Clearview AI a deux mois pour mettre un terme à sa collecte de photos et vidéos en libre accès sur Internet, mais aussi pour stopper l’exploitation des contenus déjà capturés. C’est du moins ce qu’annonce la Cnil dans un communiqué publié hier. Cette mise en demeure fait office de coup de semonce à l’égard du groupe américain en France. Passé le délai prévu par cette action, la commission informatique et liberté pourrait sévir en lui infligeant une amende d’un montant substantiel.
Spécialiste des solutions d’identification faciale aux méthodes controversées, Clearview AI procède depuis plusieurs années à une collecte automatisée de contenus disponibles publiquement sur le web (comme des photos de profil ou des vidéos personnelles, par exemple). Par le biais de ce « scrapping », la firme a déjà réussi à aspirer plusieurs milliards de fichiers. Autant de contenus utilisés pour entraîner les algorithmes du groupe… qui les utilisent in fine à des fins tout autant commerciales que discutables.
La Cnil tape du poing sur la table, mais ses options restent limitées
Car contrairement à ce que Clearview AI met en avant pour sa défense, ses solutions de reconnaissance faciale ne sont pas uniquement destinées aux forces de l’ordre et aux personnels de sécurité. Comme le rapportaient l’année dernière nos collègues de Numerama, l’entreprise avait par le passé mis (discrètement) ses outils à disposition de certains milliardaires et fonds d’investissement. Selon le New York Times certaines grandes enseignes (dont Macy’s et Kohl’s outre-Atlantique), avaient également eu l’occasion d’en bénéficier.
Depuis un peu plus d’un an, Clearview AI s’est confronté à plusieurs actions en justice, notamment aux États-Unis et face à Twitter, plateforme sur laquelle le groupe a largement pioché pour alimenter ses algorithmes.
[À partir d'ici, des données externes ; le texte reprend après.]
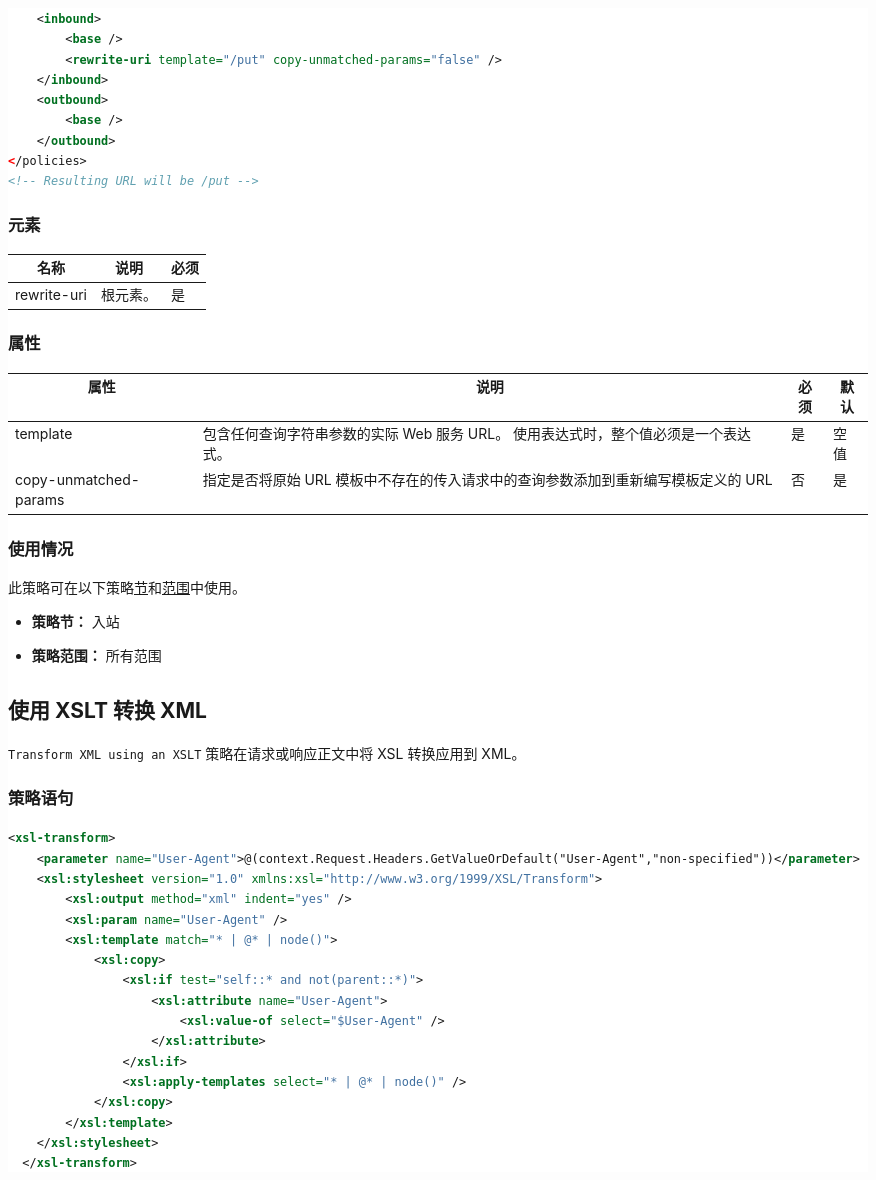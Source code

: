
 ```xml
    <inbound>
        <base />
        <rewrite-uri template="/put" copy-unmatched-params="false" />
    </inbound>
    <outbound>
        <base />
    </outbound>
</policies>
<!-- Resulting URL will be /put -->
```

### <a name="elements"></a>元素

|名称|说明|必须|
|----------|-----------------|--------------|
|rewrite-uri|根元素。|是|

### <a name="attributes"></a>属性

|属性|说明|必须|默认|
|---------------|-----------------|--------------|-------------|
|template|包含任何查询字符串参数的实际 Web 服务 URL。 使用表达式时，整个值必须是一个表达式。|是|空值|
|copy-unmatched-params|指定是否将原始 URL 模板中不存在的传入请求中的查询参数添加到重新编写模板定义的 URL|否|是|

### <a name="usage"></a>使用情况
 此策略可在以下策略[节](./api-management-howto-policies.md#sections)和[范围](./api-management-howto-policies.md#scopes)中使用。

-   **策略节：** 入站

-   **策略范围：** 所有范围

##  <a name="transform-xml-using-an-xslt"></a><a name="XSLTransform"></a> 使用 XSLT 转换 XML
 `Transform XML using an XSLT` 策略在请求或响应正文中将 XSL 转换应用到 XML。

### <a name="policy-statement"></a>策略语句

```xml
<xsl-transform>
    <parameter name="User-Agent">@(context.Request.Headers.GetValueOrDefault("User-Agent","non-specified"))</parameter>
    <xsl:stylesheet version="1.0" xmlns:xsl="http://www.w3.org/1999/XSL/Transform">
        <xsl:output method="xml" indent="yes" />
        <xsl:param name="User-Agent" />
        <xsl:template match="* | @* | node()">
            <xsl:copy>
                <xsl:if test="self::* and not(parent::*)">
                    <xsl:attribute name="User-Agent">
                        <xsl:value-of select="$User-Agent" />
                    </xsl:attribute>
                </xsl:if>
                <xsl:apply-templates select="* | @* | node()" />
            </xsl:copy>
        </xsl:template>
    </xsl:stylesheet>
  </xsl-transform>
```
Numerama rappelle aussi que les agissements de l’entreprise ont également interpellé le Congrès américain. Il aura toutefois fallu presque deux ans après l’émergence des premières plaintes pour que la Cnil décide d’agir.
L’action de la commission française s’inscrit dans le cadre d’une double infraction au RGPD. Non seulement Clearview AI utilise des données personnelles de manière illicite (aucune autorisation n’est demandée aux utilisateurs dont les contenus sont aspirés), mais l’entreprise ne donne pas suite aux demandes individuelles de suppression de ces contenus. Il s’agit pourtant d’une des règles centrales de la législation européenne quant à l’utilisation de données personnelles par des tiers.
La Cnil reste limitée dans son action : Clearview AI est en effet domicilié en dehors de l’Union européenne, la commission menace quand même de sévir en tapant directement le groupe américain au portefeuille s’il ne donne pas suite. Reste à savoir quel serait alors le montant de l’amende, mais une sanction sévère est pressentie.